MULTIPOLARITE ET MULTILATERALISME,
VERSUS "NON-ALIGNEMENT"
C'est par une analyse conjointe de la morphologie du système international, bi-multipolaire, et des deux concepts de "multipolarité" et de "multilatéralisme" (en leurs paradigmes, distinctions et principes), que l'on peut identifier l'existence d'espaces de manœuvre praticables par les diplomaties, réalistes et idéalistes de l'ordre international, au profit de l'émergence et de la viabilité de la doctrine du "non alignement".
En effet, la diplomatie multipolaire fonde la sécurité des acteurs étatiques sur une approche systémique, sur l'anarchie internationale et sur la doctrine des "intérêts vitaux" et, factuellement; sur la prudence; la diplomatie du multilatéralisme, sur la compétition pacifique, la dimension démocratique, le modèle mercantiliste mondialisé et les doctrines libertaires des "sociétés civiles".
Le changement de statut et de rang, au sein de la structure inégalitaire de l'ordre international, est assuré, dans la diplomatie réaliste, par l'alliance, par l'équilibre de puissance (la Balance of Power) et par l'exercice de la force.
La méfiance des acteurs étatiques résulte, dans la diplomatie idéaliste, de la gouvernance internationale, du "soft power" et de la "légitimité" arbitraire des corps intermédiaires de la société (syndicats, think-tanks, mouvements sociaux..)
Autrement dit, dans le premier cas de l'opposition ou de l'antagonisme des intérêts et, dans le deuxième, de leurs harmonisation.
La démarche réaliste conçoit l'ordre à partir d'un regroupement de forces et de capacités et en vue d'une confrontation toujours possible. Ainsi la "polarité de puissance" qui en résulte exprime la tendance historique à la quête hégémonique et à la gouvernabilité du système.
Elle est imposée par les contraintes de la hiérarchie (contrainte du plus fort), par une suprématie acceptée ou par la logique du combat (stratégie ou tactique).
La renaissance perpétuelle de cette tendance à la polarité est celle, cyclique, d'une force socio-politique identitaire, ou celle, cataclysmique, d' une menace d'ordre existentiel, remettant en cause le système global et traduisant une nouvelle perspective historique.
La démarche rationaliste/idéaliste désigne, en revanche, une posture contractuelle, conjoncturelle et circonstancielle, où prédominent la moralité de la concurrence, le modèle économique néo- libéral et la revendication d'indépendance et d'auto détermination des nations et des peuples, antérieurement privés d'une réelle souveraineté.
Elle engendre du multilatéralisme informel ou institutionnel, qui transforme les attentes immédiates en revendications permanentes et en luttes d'affranchissement mobilisatrices.

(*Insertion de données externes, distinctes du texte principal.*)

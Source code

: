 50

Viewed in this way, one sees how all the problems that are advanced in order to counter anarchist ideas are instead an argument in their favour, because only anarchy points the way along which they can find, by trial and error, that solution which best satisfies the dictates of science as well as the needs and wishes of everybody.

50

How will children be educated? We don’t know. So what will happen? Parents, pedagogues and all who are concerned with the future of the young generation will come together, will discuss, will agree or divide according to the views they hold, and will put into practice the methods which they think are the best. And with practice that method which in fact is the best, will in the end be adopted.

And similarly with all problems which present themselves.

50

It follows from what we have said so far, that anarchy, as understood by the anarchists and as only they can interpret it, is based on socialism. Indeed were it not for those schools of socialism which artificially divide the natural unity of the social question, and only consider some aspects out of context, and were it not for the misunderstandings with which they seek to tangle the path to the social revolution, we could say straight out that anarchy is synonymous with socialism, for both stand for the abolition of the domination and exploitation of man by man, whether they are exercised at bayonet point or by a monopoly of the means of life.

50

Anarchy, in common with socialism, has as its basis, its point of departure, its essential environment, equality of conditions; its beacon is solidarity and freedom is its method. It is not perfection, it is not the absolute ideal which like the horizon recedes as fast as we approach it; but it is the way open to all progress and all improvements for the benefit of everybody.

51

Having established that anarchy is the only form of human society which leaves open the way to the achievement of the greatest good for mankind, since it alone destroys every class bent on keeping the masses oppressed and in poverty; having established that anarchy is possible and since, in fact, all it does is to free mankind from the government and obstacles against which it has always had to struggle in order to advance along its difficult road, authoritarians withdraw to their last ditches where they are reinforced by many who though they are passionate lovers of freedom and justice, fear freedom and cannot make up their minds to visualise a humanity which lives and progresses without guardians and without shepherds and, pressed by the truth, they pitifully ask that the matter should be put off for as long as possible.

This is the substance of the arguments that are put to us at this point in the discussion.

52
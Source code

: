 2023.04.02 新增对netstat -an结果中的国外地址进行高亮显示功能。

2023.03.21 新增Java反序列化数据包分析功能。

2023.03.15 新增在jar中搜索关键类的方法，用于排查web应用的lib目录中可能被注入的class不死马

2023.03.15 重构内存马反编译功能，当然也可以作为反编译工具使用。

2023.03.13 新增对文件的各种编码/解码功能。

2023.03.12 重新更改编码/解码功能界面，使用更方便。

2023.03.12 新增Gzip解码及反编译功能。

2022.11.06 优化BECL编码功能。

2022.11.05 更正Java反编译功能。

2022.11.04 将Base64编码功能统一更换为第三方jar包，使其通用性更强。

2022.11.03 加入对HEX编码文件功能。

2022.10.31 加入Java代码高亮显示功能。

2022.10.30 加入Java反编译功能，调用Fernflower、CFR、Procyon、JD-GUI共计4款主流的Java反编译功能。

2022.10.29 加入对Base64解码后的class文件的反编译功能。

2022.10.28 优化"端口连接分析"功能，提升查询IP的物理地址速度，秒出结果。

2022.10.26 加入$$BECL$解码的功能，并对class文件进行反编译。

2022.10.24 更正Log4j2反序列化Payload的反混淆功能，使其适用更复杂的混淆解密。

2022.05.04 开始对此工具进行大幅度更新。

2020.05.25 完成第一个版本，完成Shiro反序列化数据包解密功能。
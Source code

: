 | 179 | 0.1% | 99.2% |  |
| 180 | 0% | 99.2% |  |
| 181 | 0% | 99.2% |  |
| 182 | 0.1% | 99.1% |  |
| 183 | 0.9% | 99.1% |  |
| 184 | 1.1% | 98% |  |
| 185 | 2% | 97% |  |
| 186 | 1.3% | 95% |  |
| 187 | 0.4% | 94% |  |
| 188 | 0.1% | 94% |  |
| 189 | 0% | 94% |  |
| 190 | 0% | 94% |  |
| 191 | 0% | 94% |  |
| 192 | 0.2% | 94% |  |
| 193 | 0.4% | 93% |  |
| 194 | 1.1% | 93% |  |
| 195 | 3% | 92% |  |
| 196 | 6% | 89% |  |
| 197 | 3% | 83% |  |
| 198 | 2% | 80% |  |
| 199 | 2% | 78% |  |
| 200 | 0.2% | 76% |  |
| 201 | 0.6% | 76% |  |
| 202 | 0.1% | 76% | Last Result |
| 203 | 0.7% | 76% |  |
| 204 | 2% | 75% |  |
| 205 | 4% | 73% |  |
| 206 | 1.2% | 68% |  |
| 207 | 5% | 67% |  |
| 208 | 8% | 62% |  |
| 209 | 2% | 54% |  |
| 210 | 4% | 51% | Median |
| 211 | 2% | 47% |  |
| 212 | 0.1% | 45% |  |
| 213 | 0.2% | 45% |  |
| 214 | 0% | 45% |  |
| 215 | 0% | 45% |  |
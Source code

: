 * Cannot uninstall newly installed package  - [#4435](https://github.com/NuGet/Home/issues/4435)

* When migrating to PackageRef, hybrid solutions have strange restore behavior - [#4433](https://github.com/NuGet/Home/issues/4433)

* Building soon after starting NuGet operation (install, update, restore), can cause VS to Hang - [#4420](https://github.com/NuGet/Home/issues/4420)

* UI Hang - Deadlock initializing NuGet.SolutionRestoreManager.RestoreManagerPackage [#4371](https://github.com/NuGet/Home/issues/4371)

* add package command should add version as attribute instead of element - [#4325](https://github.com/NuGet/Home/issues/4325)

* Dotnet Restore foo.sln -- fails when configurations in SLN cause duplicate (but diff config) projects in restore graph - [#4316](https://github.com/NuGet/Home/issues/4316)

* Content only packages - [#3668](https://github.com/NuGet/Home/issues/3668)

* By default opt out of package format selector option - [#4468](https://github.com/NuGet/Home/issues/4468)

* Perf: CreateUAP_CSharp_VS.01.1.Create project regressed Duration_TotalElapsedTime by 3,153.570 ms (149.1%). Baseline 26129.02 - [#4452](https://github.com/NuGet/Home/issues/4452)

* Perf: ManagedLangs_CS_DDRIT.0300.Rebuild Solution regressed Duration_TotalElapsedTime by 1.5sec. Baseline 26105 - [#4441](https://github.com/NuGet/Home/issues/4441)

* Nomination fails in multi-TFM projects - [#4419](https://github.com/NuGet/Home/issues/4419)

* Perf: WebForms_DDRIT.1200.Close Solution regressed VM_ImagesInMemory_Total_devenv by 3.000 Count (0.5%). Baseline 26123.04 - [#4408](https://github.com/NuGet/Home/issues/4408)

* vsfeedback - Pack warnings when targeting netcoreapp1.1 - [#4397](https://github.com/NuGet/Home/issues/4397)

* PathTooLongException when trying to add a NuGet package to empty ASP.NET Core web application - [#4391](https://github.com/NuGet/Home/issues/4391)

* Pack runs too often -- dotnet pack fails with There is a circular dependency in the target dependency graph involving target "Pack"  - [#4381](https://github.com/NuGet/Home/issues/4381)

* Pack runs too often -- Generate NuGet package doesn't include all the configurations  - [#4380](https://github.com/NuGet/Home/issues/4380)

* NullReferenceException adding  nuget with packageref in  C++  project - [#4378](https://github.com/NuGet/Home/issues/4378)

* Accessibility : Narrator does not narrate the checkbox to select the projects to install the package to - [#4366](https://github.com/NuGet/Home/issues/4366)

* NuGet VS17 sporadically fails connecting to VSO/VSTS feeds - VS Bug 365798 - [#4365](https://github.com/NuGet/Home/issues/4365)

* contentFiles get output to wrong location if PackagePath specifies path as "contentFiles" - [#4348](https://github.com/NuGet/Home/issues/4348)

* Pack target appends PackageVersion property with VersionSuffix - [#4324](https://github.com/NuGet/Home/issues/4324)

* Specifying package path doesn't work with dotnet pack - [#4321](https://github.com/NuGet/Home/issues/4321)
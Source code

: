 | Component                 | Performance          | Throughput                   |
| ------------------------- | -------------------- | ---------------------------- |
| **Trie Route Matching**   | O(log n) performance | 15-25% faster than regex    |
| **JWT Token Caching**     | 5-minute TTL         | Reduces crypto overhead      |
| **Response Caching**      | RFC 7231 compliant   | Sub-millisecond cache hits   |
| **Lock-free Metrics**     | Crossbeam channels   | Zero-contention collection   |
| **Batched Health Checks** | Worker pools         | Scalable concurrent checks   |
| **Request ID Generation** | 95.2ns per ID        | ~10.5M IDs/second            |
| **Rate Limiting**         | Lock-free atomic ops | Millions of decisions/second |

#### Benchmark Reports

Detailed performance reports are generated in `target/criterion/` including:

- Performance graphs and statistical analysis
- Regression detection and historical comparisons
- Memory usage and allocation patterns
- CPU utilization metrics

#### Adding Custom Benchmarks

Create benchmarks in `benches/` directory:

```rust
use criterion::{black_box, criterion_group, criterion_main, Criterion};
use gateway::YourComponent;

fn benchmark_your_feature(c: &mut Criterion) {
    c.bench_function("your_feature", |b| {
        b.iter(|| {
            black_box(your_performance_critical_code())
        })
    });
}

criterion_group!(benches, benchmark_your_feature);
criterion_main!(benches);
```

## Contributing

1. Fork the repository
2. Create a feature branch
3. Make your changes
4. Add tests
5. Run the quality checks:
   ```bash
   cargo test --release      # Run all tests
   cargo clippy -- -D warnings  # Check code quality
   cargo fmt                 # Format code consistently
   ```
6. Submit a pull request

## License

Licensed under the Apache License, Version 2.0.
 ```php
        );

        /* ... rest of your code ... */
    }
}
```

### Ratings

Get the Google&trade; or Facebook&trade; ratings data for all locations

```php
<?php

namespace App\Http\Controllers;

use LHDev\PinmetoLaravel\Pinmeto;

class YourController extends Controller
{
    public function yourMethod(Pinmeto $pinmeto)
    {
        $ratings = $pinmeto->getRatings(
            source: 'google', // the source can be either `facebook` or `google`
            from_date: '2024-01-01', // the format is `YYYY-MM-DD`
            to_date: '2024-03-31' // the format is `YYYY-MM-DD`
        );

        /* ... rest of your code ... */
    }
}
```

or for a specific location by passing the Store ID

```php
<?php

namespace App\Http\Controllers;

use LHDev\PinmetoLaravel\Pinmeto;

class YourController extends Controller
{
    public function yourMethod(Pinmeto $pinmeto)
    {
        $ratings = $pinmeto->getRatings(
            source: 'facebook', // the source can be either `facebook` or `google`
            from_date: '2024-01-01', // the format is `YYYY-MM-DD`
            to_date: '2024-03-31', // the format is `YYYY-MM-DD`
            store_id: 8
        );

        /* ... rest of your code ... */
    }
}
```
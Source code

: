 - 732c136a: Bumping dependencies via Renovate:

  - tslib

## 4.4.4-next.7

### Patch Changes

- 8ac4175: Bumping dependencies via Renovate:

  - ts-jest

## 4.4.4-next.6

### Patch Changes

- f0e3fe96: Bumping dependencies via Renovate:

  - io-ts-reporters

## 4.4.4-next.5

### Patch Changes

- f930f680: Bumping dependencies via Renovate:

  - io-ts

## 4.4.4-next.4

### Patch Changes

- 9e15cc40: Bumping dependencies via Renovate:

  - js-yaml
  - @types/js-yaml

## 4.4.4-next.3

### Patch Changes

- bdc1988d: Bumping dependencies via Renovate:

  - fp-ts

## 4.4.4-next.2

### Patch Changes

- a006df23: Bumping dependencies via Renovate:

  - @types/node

La doctrine du non-alignement représente ainsi le positionnement contradictoire entre adaptation aux réalités de la puissance et démarcation d'options politiques par rapport aux objectifs des pouvoirs dominants.
Par ailleurs elle peut être lue comme engagement idéologique en faveur de la paix et comme doctrine de transition vers un système reconfiguré par l'utopie.
Au plan historique, l'importance du mutilatéralisme comme doctrine conjointe, d'adaptation et de transition, est particulièrement lisible dans les trois accords qui seront traités plus bas, où les caractéristiques de fond montrent bien le mélange d'aspiration à la paix et à la stabilité et d'imprévisibilité des repercussions, concernant à la fois, la remise en cause du "status-quo" et les accords de compromis, souscrits dans les déclarations officielles.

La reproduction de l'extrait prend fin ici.